Key words: sentencing, sentencing circumstances sentencing method, machine learning, support vector machines.

(3)

Ackowledgement

I would first like to thank my thesis supervisor Dr. Zheying Zhang of the Faculty of Natural Sciences at University of Tampere. The door to Prof. Zhang’s office was always open whenever I ran into a trouble spot or had a question about my research or writing.

She consistently allowed this paper to be my own work, but steered me in the right direction whenever she thought I needed it. Her patience and professional guidance inspired my perseverance on the research and this thesis.

I would also like to thank the teachers and experts who were involved in my learning process in University of Tampere and Kirsi-Marja Tuominen. Without their passionate participation and input in helping me during the long education journey in Software Development and the study life in Finland, the thesis could not have been successfully presented.

I would like to acknowledge Professor Martti Juhola of the Faculty of Natural Sciences at University of Tampere as the reviewer of this thesis as well, and I am gratefully indebted to him for his very valuable comments on this thesis.

Finally, I must express my very profound gratitude to my parents and to all my friends for providing me with unfailing support and continuous encouragement throughout my years of study and through the process of researching and writing this thesis. This accomplishment would not have been possible without them. Thank you.

Da Ke 29/5/2018

(4)

1. Introduction

Justice is the basic value pursuit and basic code of conduct of human society with eternal significance. In some sense, the pursuit of justice is the process of human society development from backward to advanced and from unreasonable to reasonable. The realization of justice is one of human ambitions.

Initially, the meaning of justice in Ancient Greek philosophy is to conduct lawfully.

Plato [Lamb 1925]thinks that justice should be a moral code of human virtue, represents as each taking its place and each taking its share.

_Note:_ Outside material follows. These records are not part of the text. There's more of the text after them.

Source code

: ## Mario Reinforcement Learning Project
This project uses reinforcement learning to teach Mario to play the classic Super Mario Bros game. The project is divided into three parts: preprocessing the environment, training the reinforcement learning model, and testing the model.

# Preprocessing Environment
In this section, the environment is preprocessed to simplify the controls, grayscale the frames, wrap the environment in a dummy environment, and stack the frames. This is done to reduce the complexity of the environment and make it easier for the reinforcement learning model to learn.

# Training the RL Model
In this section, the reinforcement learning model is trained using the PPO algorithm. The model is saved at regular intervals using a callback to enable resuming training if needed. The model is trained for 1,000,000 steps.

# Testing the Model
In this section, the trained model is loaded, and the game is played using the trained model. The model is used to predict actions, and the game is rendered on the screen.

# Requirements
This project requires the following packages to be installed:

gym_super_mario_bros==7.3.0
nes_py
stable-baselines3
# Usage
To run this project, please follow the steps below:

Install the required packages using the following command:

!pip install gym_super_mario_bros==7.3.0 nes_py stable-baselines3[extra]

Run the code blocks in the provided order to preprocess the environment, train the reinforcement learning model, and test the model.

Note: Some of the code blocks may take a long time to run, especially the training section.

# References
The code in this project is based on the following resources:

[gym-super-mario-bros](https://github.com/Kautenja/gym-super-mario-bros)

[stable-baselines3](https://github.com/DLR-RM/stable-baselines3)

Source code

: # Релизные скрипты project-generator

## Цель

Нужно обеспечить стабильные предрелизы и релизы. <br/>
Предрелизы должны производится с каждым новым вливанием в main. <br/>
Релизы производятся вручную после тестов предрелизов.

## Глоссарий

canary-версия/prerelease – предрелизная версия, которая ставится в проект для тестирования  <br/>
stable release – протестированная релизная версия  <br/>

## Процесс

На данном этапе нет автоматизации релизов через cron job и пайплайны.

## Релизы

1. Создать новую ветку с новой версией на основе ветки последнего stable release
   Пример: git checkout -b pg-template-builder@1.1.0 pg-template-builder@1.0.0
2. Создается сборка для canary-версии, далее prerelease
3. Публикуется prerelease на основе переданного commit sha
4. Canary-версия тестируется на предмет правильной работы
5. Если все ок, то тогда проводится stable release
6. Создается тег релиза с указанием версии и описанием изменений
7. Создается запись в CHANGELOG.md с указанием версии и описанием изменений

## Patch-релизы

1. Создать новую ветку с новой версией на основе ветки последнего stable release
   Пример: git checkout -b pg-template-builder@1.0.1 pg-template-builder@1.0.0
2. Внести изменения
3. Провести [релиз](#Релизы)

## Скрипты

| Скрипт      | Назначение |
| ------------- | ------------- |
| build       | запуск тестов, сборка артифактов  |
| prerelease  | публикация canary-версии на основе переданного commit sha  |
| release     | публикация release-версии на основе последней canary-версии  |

The most primitive and simple form of justice is the natural pursuit of reciprocity. In the field of criminal law, this reciprocity manifests as the balance between crime and punishment, which is to suit punishment of crime and to punish in keeping with crime.

Nevertheless, the justice in legislation is general and popular, which applies to everyone. Individual justice can only be revealed in judicial. It is the kind of justice according to some individuals and individual cases under the guidance of general justice.

Individual justice is important because general justice owns the limitation of legal norms, and it can hardly be applied to all circumstances in a natural and perfect way. The limitation can only be remedied through judicial actions. Even a highly reasonable law still has the primness from stability, generality and abstraction of legal norms. The judiciary is obliged to maintain the consistency with legislation and it will generate.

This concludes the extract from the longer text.